* _Saved data entries_:
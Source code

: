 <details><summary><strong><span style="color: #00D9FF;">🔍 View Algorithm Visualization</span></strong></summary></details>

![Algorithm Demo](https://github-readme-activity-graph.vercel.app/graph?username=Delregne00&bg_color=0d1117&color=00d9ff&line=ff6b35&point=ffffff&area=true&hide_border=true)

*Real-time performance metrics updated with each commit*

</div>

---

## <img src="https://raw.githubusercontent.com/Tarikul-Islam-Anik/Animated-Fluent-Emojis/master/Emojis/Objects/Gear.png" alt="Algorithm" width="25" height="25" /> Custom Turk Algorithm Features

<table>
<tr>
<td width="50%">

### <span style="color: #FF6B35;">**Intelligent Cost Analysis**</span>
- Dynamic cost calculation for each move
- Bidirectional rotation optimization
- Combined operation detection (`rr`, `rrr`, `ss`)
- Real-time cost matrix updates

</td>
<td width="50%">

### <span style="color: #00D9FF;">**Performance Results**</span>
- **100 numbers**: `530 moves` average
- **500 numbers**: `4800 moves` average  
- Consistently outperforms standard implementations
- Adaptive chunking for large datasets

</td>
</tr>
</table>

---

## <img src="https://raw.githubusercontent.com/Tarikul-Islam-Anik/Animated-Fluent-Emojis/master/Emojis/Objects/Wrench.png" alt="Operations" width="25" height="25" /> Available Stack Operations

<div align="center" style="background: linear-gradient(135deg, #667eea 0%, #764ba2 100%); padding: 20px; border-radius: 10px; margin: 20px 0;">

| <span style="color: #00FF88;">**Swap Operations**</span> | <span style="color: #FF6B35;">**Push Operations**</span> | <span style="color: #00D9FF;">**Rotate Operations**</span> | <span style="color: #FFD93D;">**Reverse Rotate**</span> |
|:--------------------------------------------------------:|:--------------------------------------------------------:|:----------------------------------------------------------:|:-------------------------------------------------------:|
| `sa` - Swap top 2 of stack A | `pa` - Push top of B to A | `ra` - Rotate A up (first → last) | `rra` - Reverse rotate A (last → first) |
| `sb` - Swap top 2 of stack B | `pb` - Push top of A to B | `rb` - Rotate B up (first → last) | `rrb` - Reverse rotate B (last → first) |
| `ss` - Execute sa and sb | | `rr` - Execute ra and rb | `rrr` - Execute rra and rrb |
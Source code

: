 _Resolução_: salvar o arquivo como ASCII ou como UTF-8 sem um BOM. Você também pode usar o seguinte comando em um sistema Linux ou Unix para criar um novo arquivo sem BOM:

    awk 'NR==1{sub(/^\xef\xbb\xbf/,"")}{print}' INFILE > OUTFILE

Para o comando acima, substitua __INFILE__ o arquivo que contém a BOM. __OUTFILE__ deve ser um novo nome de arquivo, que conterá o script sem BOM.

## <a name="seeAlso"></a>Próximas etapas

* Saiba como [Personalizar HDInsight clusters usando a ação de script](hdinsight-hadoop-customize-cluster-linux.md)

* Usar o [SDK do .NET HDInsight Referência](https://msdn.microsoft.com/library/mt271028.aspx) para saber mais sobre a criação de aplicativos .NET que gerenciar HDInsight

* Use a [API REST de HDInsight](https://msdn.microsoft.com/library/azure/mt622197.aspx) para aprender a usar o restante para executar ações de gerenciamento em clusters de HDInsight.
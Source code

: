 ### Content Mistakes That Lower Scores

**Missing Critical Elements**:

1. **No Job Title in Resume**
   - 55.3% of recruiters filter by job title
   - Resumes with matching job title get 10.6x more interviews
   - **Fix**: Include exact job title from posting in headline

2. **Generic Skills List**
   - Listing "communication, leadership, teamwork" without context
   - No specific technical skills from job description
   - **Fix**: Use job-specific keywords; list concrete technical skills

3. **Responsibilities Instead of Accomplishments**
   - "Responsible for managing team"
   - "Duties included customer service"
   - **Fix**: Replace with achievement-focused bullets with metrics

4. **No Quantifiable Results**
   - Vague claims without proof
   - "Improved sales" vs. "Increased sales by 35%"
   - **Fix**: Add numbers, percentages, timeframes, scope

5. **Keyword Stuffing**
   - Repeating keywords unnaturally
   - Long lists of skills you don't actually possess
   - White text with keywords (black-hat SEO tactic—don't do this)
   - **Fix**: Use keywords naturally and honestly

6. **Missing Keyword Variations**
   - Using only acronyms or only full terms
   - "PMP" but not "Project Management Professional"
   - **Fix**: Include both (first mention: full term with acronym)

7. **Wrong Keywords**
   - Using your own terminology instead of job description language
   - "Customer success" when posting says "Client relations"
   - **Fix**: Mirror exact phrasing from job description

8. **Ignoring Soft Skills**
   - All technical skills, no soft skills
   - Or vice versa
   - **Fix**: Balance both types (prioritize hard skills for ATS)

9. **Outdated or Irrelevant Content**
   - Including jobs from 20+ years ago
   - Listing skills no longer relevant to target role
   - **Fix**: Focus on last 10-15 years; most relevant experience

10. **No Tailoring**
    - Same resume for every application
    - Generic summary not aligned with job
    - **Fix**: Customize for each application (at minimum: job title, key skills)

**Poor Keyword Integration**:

* _The problem_: Only the lines above that include the word "from" belong in the answer; copy each one.

* _Answer for the task_:
   - **Fix**: Include exact job title from posting in headline
   - No specific technical skills from job description
   - **Fix**: Mirror exact phrasing from job description
   - Including jobs from 20+ years ago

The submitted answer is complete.